Friday, March 19, 2010

Born in the Iron Horse Parking Lot

Seriously.  There are lots of people who where born in the Iron Horse Parking lot at 4th & Lakeside in Coeur d'Alene.  Of course it wasn't a parking lot then, it was Lake City General Hospital.

Lake City General was a three story building with 36 beds and was at one time was considered on the cutting edge of medicine.  It wasn't unusual to have North Idaho's inured loggers sent there for treatment.  And countless babies were born at Lake City General.

Lake City was closed November 1966 when Kootenai Memorial Hospital (Kootenai medical Center, Kootenai Health) was opened at the I-90 and Hwy 95 junction.  And that's why there was an era when every kid in Coeur d'Alene who had a bicycle knew where Hospital Hills were.  But that's anther story for another blog.

After it ceased being a hospital a man named Francis Schuckhardt acquired the use of, and perhaps ownership of, the LCGH building.  Schuckhardt had risen to a top administrative position with the Blue Army a mainstream Catholic Marian organization but was dismissed in 1966 for condemning a Vatican Council.  The following year he founded a militarily traditionalist community in Coeur d'Alene called the Fatima Crusade which was housed in the old hospital.  Later the name was changed to the Tridentine Latin Rite Church.  

Locals still referred to the group as the Blue Army due to the blue habits the nuns wore.  And there a lot of them.  They traveled around in big white vans full of praying nuns.  A local inside joke was they were praying they wouldn't get in a wreck because it looked like even the driver was praying instead of driving.
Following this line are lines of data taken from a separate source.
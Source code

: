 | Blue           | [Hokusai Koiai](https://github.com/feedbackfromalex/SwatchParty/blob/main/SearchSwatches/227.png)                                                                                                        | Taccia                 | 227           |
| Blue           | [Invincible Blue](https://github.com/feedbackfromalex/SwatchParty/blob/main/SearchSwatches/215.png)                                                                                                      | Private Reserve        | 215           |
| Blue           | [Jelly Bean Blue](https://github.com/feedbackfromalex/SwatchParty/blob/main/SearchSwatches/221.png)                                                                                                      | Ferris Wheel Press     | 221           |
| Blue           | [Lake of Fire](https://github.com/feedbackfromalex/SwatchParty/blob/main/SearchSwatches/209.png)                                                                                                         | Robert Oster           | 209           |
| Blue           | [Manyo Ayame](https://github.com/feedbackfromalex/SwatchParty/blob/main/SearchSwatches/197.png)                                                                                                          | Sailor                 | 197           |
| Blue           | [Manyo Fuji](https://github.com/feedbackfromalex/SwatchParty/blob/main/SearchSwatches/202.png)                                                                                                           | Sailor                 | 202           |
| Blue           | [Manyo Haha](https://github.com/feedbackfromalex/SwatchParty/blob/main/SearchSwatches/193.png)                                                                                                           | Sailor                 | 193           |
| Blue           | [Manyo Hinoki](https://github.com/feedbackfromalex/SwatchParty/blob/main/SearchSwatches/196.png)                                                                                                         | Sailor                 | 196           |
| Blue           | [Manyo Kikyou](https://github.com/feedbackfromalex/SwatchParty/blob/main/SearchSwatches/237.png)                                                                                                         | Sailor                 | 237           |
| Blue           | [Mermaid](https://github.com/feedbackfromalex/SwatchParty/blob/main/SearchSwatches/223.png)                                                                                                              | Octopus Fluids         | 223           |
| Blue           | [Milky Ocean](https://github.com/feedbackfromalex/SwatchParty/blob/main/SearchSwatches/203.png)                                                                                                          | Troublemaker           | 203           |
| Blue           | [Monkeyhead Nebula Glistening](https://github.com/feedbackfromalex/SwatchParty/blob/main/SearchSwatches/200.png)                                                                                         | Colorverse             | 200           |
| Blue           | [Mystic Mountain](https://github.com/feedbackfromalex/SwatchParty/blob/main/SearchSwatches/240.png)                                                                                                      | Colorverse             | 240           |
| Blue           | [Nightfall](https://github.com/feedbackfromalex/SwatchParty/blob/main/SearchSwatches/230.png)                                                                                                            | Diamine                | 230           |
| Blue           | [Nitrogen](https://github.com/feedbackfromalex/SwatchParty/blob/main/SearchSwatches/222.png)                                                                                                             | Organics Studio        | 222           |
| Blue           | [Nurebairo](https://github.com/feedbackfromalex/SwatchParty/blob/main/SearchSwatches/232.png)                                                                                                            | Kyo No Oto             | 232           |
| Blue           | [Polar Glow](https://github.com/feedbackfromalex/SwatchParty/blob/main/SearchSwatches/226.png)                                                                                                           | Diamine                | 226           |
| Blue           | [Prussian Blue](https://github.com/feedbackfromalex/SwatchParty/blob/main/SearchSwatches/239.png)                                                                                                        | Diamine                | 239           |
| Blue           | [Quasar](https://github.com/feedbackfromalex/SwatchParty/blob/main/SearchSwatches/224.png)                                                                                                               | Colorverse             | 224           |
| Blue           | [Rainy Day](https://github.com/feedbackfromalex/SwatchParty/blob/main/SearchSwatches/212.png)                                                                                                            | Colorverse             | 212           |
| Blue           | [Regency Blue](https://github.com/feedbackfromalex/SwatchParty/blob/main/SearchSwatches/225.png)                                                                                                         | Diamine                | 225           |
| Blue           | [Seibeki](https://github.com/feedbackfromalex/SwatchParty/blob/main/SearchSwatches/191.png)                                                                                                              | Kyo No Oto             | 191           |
Followers of Schuckhardt came to the area and started a community, The City of Mary, near Rathdrum.  By the mid 1970's the whole operation was moved to Mount St. Michael's outside of Spokane.

The hospital then became the home of a new company called Action Printers.  As it grew, Action Printers moved out and the building was acquired by Tom Robb of the Iron Horse, leveled and turned into the current parking lot.